Task statement: Find the lines below holding the word "images" and copy each of them.

——————

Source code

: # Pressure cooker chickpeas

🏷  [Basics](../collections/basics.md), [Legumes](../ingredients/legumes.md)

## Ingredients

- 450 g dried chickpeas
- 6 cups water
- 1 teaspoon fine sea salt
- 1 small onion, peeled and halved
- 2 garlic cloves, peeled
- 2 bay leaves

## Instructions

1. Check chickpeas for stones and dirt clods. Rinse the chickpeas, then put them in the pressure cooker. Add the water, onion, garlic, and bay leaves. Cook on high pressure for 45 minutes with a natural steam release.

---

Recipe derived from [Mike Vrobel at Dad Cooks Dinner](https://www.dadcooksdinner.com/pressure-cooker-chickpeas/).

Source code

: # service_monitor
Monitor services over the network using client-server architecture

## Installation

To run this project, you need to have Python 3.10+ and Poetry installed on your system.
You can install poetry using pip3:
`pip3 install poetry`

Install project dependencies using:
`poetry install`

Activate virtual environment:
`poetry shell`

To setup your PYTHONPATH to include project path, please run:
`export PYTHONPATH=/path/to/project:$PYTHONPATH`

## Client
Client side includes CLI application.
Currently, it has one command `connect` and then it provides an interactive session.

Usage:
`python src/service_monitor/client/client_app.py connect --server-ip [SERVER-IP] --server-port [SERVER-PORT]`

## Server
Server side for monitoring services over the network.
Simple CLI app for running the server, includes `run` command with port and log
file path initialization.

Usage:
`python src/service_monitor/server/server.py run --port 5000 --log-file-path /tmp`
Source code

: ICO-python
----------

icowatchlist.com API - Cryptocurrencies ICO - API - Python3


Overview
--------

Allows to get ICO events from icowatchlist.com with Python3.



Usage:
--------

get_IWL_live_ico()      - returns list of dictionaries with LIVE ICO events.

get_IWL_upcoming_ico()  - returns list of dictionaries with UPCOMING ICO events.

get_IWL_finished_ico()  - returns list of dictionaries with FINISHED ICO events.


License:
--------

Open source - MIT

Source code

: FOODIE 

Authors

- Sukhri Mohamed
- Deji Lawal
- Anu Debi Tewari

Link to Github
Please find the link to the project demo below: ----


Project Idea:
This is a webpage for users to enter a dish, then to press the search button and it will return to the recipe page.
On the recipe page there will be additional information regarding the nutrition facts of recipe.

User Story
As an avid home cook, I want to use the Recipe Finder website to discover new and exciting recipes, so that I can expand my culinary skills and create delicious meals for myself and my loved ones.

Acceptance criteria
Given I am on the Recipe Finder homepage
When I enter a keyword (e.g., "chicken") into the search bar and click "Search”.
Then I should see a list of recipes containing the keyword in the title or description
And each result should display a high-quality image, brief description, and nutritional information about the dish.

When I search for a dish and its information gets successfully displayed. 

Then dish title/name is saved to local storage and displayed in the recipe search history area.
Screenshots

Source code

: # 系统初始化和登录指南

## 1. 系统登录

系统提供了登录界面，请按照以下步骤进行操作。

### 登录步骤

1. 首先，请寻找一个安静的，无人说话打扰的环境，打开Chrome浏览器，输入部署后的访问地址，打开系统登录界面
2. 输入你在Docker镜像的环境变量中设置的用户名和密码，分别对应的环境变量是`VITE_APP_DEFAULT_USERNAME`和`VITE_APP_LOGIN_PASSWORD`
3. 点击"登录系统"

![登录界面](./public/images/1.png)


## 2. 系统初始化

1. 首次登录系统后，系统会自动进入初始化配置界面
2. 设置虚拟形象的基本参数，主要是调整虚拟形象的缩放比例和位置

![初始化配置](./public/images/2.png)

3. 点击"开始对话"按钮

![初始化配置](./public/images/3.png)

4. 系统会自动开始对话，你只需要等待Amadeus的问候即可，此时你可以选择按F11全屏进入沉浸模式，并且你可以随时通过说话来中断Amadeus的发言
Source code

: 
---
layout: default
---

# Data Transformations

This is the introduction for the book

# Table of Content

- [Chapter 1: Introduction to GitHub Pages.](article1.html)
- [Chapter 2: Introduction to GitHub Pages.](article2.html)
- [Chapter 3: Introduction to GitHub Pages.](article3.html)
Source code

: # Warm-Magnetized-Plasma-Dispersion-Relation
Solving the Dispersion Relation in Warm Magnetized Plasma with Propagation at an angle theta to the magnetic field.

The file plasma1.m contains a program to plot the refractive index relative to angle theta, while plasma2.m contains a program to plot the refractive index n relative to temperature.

——————

Reply:
![登录界面](./public/images/1.png)
![初始化配置](./public/images/2.png)
![初始化配置](./public/images/3.png)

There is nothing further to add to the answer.